Commission des affaires européennes — Réunion du 11 octobre 2022 à 8h35
Institutions européennes — Conseil européen des 20 et 21 octobre 2022 - Audition de Mme Laurence Boone secrétaire d'état auprès de la ministre de l'europe et des affaires étrangères chargée de l'europe

Photo de Joël GuerriauJoël Guerriau :

Alors que nous sortons d'une réunion informelle du Conseil européen vendredi dernier à Prague, les dossiers à l'ordre du jour du Conseil européen des 20 et 21 octobre restent inchangés : à la crise ukrainienne vient se greffer la crise énergétique, dont nous ne connaissons pas encore l'ampleur. Déjà, nos territoires et les citoyens font face à une première vague de conséquences. Les réponses européennes nous honorent. Deux jours après le début du conflit, la première réunion du Sénat était marquée par une belle unanimité. Tous les pays intervenaient spontanément dans la même direction, beau présage de solidarité européenne. Mais cette guerre nous plonge également face à nous-mêmes et aux lacunes de notre système énergétique. Vous avez évoqué une plateforme d'achats, mais encore faut-il que nous nous accordions sur la chaîne d'approvisionnement : cela ne sera pas facile.
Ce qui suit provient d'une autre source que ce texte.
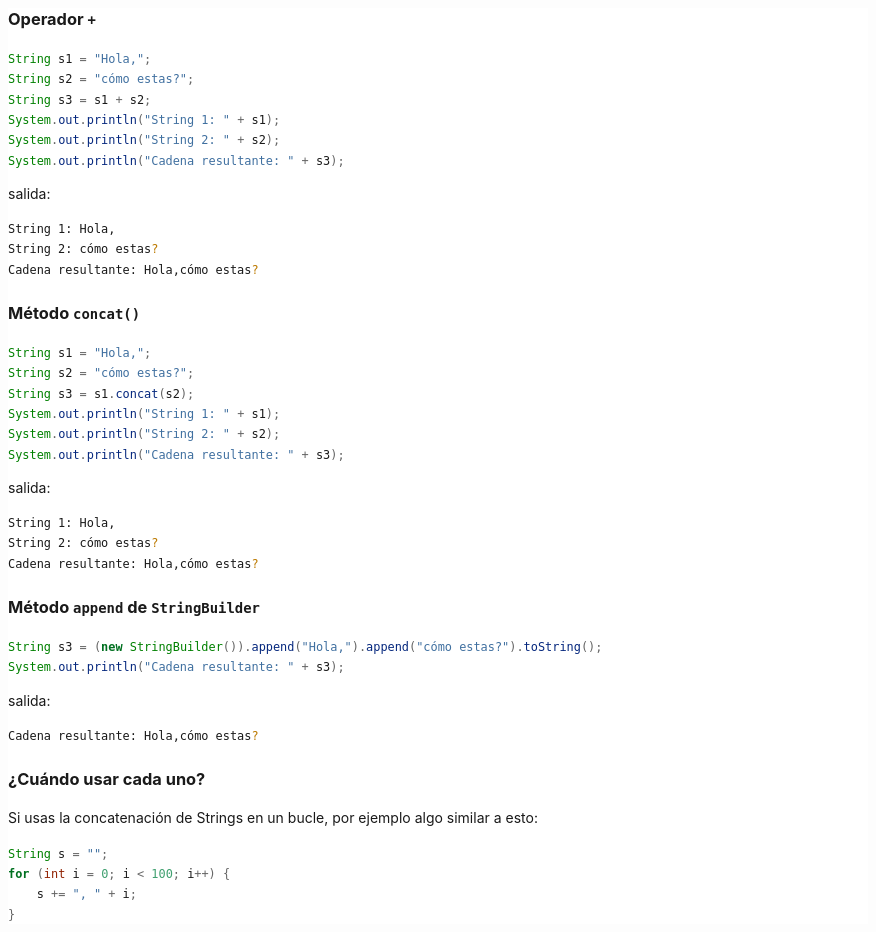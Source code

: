 ### Operador `+`

```java
String s1 = "Hola,";
String s2 = "cómo estas?";
String s3 = s1 + s2;
System.out.println("String 1: " + s1);
System.out.println("String 2: " + s2);
System.out.println("Cadena resultante: " + s3);
```

salida:

```sh
String 1: Hola,
String 2: cómo estas?
Cadena resultante: Hola,cómo estas?
```

### Método `concat()`

```java
String s1 = "Hola,";
String s2 = "cómo estas?";
String s3 = s1.concat(s2);
System.out.println("String 1: " + s1);
System.out.println("String 2: " + s2);
System.out.println("Cadena resultante: " + s3);
```

salida:

```sh
String 1: Hola,
String 2: cómo estas?
Cadena resultante: Hola,cómo estas?
```

### Método `append` de `StringBuilder`

```java
String s3 = (new StringBuilder()).append("Hola,").append("cómo estas?").toString();
System.out.println("Cadena resultante: " + s3);
```

salida:

```sh
Cadena resultante: Hola,cómo estas?
```

### ¿Cuándo usar cada uno?

Si usas la concatenación de Strings en un bucle, por ejemplo algo similar a esto:

```java
String s = "";
for (int i = 0; i < 100; i++) {
    s += ", " + i;
}
```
La guerre en Ukraine exacerbe ce qui était latent. Le marché intérieur de l'énergie est inachevé et surtout à réorienter. Si les dispositions actuelles semblent aller dans le bon sens, une réflexion très profonde reste à mener. Les enseignements de la réunion de Prague sont intéressants : des accords restent difficiles à trouver ; ce sommet était une sorte de pré-Conseil européen. Si les points essentiels, tels que le plafonnement du prix du gaz ou les aides financières, ont été évoqués, il reste du travail afin de se mettre d'accord avant le 20 octobre.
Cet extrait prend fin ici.